#### Brief
Leave the images out. Give every line below again, precisely.
═════ Given records
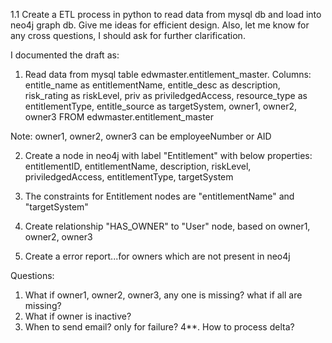 
1.1 
Create a ETL process in python to read data from mysql db and load into neo4j graph db.
Give me ideas for efficient design. Also, let me know for any cross questions, I should ask for further clarification.

I documented the draft as:

1. Read data from mysql table edwmaster.entitlement_master. 
Columns: 
entitle_name as entitlementName,
entitle_desc as description,
risk_rating as riskLevel,
priv as priviledgedAccess,
resource_type as entitlementType,
entitle_source as targetSystem,
owner1, owner2, owner3 
FROM edwmaster.entitlement_master

Note: owner1, owner2, owner3 can be employeeNumber or AID

2. Create a node in neo4j with label "Entitlement" with below properties:
entitlementID,
entitlementName,
description,
riskLevel,
priviledgedAccess,
entitlementType,
targetSystem

3. The constraints for Entitlement nodes are "entitlementName" and "targetSystem"
   
4. Create relationship "HAS_OWNER" to "User" node, based on owner1, owner2, owner3 

5. Create a error report...for owners which are not present in neo4j 

Questions:
1. What if owner1, owner2, owner3, any one is missing? what if all are missing?
2. What if owner is inactive?
3. When to send email? only for failure?
4**. How to process delta?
══════════
#### Expected answer
1.1 
Create a ETL process in python to read data from mysql db and load into neo4j graph db.
Give me ideas for efficient design. Also, let me know for any cross questions, I should ask for further clarification.

I documented the draft as:

1. Read data from mysql table edwmaster.entitlement_master. 
Columns: 
entitle_name as entitlementName,
entitle_desc as description,
risk_rating as riskLevel,
priv as priviledgedAccess,
resource_type as entitlementType,
entitle_source as targetSystem,
owner1, owner2, owner3 
FROM edwmaster.entitlement_master

Note: owner1, owner2, owner3 can be employeeNumber or AID

2. Create a node in neo4j with label "Entitlement" with below properties:
entitlementID,
entitlementName,
description,
riskLevel,
priviledgedAccess,
entitlementType,
targetSystem

3. The constraints for Entitlement nodes are "entitlementName" and "targetSystem"
   
4. Create relationship "HAS_OWNER" to "User" node, based on owner1, owner2, owner3 

5. Create a error report...for owners which are not present in neo4j 

Questions:
1. What if owner1, owner2, owner3, any one is missing? what if all are missing?
2. What if owner is inactive?
3. When to send email? only for failure?
4**. How to process delta?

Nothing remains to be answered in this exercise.